Excerpted data:
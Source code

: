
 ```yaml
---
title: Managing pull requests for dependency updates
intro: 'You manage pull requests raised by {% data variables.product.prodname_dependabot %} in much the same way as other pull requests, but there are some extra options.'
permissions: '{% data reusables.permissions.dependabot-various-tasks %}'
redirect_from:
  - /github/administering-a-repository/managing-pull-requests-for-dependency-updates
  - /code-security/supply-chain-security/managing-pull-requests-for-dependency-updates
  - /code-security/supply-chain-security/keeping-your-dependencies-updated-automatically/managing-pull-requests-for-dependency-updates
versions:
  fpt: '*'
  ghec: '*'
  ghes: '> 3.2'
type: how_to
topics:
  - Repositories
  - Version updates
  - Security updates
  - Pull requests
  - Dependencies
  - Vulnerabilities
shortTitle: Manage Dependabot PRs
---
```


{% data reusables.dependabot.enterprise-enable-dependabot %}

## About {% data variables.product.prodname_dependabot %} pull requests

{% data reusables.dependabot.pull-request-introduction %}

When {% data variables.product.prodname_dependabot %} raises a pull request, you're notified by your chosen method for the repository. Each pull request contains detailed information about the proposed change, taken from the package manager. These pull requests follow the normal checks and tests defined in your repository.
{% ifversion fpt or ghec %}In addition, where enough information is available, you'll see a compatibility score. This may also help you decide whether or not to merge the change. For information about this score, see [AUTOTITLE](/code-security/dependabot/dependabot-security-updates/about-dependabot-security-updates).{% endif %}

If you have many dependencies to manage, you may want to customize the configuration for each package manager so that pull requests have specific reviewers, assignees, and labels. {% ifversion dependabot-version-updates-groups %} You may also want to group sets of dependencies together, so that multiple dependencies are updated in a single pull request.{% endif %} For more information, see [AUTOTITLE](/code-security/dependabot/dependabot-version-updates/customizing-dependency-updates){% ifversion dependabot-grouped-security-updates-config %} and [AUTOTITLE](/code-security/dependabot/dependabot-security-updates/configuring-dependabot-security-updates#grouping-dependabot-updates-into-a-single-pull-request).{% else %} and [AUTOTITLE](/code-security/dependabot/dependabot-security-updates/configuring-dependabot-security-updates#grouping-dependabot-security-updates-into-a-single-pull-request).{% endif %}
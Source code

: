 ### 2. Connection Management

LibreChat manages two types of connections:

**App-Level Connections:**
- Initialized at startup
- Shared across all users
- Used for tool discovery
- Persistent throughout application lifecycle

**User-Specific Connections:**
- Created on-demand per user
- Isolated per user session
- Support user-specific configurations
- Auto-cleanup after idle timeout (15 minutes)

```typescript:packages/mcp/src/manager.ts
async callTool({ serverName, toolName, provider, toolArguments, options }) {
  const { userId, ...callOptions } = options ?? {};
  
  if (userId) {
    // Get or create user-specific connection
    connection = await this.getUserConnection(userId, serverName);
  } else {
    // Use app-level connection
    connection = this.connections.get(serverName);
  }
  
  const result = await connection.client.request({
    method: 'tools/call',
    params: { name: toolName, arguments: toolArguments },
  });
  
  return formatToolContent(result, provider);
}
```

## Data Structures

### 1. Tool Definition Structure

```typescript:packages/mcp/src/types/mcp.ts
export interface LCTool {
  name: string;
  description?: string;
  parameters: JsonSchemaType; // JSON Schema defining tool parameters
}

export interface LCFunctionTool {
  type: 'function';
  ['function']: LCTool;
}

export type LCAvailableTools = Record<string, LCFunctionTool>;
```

Problem requirements: Word for word, transcribe all of the entries shown above.

Finished exercise:
Source code

:
 ```yaml
---
title: Managing pull requests for dependency updates
intro: 'You manage pull requests raised by {% data variables.product.prodname_dependabot %} in much the same way as other pull requests, but there are some extra options.'
permissions: '{% data reusables.permissions.dependabot-various-tasks %}'
redirect_from:
  - /github/administering-a-repository/managing-pull-requests-for-dependency-updates
  - /code-security/supply-chain-security/managing-pull-requests-for-dependency-updates
  - /code-security/supply-chain-security/keeping-your-dependencies-updated-automatically/managing-pull-requests-for-dependency-updates
versions:
  fpt: '*'
  ghec: '*'
  ghes: '> 3.2'
type: how_to
topics:
  - Repositories
  - Version updates
  - Security updates
  - Pull requests
  - Dependencies
  - Vulnerabilities
shortTitle: Manage Dependabot PRs
---
```


{% data reusables.dependabot.enterprise-enable-dependabot %}

## About {% data variables.product.prodname_dependabot %} pull requests

{% data reusables.dependabot.pull-request-introduction %}

When {% data variables.product.prodname_dependabot %} raises a pull request, you're notified by your chosen method for the repository. Each pull request contains detailed information about the proposed change, taken from the package manager. These pull requests follow the normal checks and tests defined in your repository.
{% ifversion fpt or ghec %}In addition, where enough information is available, you'll see a compatibility score. This may also help you decide whether or not to merge the change. For information about this score, see [AUTOTITLE](/code-security/dependabot/dependabot-security-updates/about-dependabot-security-updates).{% endif %}

If you have many dependencies to manage, you may want to customize the configuration for each package manager so that pull requests have specific reviewers, assignees, and labels. {% ifversion dependabot-version-updates-groups %} You may also want to group sets of dependencies together, so that multiple dependencies are updated in a single pull request.{% endif %} For more information, see [AUTOTITLE](/code-security/dependabot/dependabot-version-updates/customizing-dependency-updates){% ifversion dependabot-grouped-security-updates-config %} and [AUTOTITLE](/code-security/dependabot/dependabot-security-updates/configuring-dependabot-security-updates#grouping-dependabot-updates-into-a-single-pull-request).{% else %} and [AUTOTITLE](/code-security/dependabot/dependabot-security-updates/configuring-dependabot-security-updates#grouping-dependabot-security-updates-into-a-single-pull-request).{% endif %}
Source code

: ### 2. Connection Management

LibreChat manages two types of connections:

**App-Level Connections:**
- Initialized at startup
- Shared across all users
- Used for tool discovery
- Persistent throughout application lifecycle

**User-Specific Connections:**
- Created on-demand per user
- Isolated per user session
- Support user-specific configurations
- Auto-cleanup after idle timeout (15 minutes)

```typescript:packages/mcp/src/manager.ts
async callTool({ serverName, toolName, provider, toolArguments, options }) {
  const { userId, ...callOptions } = options ?? {};
  
  if (userId) {
    // Get or create user-specific connection
    connection = await this.getUserConnection(userId, serverName);
  } else {
    // Use app-level connection
    connection = this.connections.get(serverName);
  }
  
  const result = await connection.client.request({
    method: 'tools/call',
    params: { name: toolName, arguments: toolArguments },
  });
  
  return formatToolContent(result, provider);
}
```

## Data Structures

### 1. Tool Definition Structure

```typescript:packages/mcp/src/types/mcp.ts
export interface LCTool {
  name: string;
  description?: string;
  parameters: JsonSchemaType; // JSON Schema defining tool parameters
}

export interface LCFunctionTool {
  type: 'function';
  ['function']: LCTool;
}

export type LCAvailableTools = Record<string, LCFunctionTool>;
```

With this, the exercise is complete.